The Federal Executive Council (FEC) on Thursday approved a $2.99 billion package of rail infrastructure projects, signalling a renewed commitment by the administration of Bola Ahmed Tinubu to deepen infrastructure development and unlock economic growth.

While this initiative is widely commendable, there is a growing call for the Federal Government to extend similar support to the Nigerian Railway Corporation (NRC). Strengthening the corporation would significantly improve inter-state transportation, ease the pressure on road networks caused by overloaded trucks, and enhance logistics efficiency nationwide.

Nigeria has already recorded progress with the Lagos–Ibadan rail corridor. However, greater impact can be achieved if the government connects Lagos to Abuja, complementing the existing Kaduna–Katsina line. Such integration would go a long way in addressing the country’s persistent transportation challenges. There is also increasing public demand for the expansion of rail services to the northern and eastern regions, which would create a more unified and dependable national transport system.

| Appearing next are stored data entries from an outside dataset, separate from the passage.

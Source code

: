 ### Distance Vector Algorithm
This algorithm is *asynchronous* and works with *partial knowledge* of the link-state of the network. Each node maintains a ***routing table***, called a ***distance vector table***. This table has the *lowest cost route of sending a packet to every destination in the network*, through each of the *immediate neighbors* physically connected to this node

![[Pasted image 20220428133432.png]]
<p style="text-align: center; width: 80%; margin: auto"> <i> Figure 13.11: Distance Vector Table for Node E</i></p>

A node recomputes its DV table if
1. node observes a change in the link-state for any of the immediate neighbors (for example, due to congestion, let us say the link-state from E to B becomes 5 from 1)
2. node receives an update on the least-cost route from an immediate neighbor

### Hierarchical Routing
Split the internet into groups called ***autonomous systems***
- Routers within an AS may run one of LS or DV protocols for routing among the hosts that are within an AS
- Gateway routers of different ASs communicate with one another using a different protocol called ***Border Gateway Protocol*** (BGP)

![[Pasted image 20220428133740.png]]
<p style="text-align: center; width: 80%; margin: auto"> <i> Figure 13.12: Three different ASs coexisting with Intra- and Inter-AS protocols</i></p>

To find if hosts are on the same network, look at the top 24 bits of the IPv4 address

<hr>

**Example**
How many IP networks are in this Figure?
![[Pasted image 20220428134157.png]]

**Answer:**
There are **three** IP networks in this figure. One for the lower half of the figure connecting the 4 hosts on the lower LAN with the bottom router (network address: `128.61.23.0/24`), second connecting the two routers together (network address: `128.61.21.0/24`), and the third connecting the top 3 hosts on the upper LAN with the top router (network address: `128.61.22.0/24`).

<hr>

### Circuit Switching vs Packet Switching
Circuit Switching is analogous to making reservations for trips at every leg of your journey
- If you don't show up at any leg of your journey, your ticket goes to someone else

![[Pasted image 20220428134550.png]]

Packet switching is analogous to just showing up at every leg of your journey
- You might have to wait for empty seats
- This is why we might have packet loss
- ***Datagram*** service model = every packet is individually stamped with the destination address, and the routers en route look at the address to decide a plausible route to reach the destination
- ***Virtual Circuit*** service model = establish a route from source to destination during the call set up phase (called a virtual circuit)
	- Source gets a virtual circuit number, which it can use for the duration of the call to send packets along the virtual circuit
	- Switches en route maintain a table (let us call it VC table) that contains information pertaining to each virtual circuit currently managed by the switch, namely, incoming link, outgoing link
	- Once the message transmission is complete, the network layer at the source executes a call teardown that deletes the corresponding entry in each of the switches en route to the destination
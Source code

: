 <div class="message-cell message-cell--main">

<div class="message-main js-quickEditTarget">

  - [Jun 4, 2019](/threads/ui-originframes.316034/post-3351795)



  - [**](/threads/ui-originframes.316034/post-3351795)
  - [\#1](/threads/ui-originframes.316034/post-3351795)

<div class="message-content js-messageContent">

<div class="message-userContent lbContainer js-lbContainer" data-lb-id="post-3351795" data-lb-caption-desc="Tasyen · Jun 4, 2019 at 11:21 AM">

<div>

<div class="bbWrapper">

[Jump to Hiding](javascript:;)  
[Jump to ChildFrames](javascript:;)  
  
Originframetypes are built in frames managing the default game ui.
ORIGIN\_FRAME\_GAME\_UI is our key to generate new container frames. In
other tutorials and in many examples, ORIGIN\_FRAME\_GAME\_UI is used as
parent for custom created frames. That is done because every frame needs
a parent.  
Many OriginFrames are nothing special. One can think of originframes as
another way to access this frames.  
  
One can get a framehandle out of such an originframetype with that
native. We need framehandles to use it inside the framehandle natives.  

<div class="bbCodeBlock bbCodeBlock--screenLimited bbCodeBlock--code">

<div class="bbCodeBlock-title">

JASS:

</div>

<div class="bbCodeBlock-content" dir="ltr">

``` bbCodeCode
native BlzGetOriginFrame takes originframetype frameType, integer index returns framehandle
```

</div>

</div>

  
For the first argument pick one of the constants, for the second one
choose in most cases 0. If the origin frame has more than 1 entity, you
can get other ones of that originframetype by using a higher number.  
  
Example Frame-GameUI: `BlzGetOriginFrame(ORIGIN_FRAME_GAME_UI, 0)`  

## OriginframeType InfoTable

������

Many Nigerians still recall the 1960s, when train services operated seamlessly from Lagos to Kaduna and even Sokoto—an era that underscored the immense potential of an efficient rail network.

Expanding the railway system aligns with the administration’s Renewed Hope Agenda and would deliver tangible results in infrastructure development. There is also a widely held view that the current leadership of the NRC, under Managing Director Kayode Opeifa, is making meaningful progress in revitalizing rail services.

Sustained government backing will be critical to consolidating these gains and building a modern, efficient, and nationally connected railway system capable of driving economic growth and easing transportation challenges across Nigeria.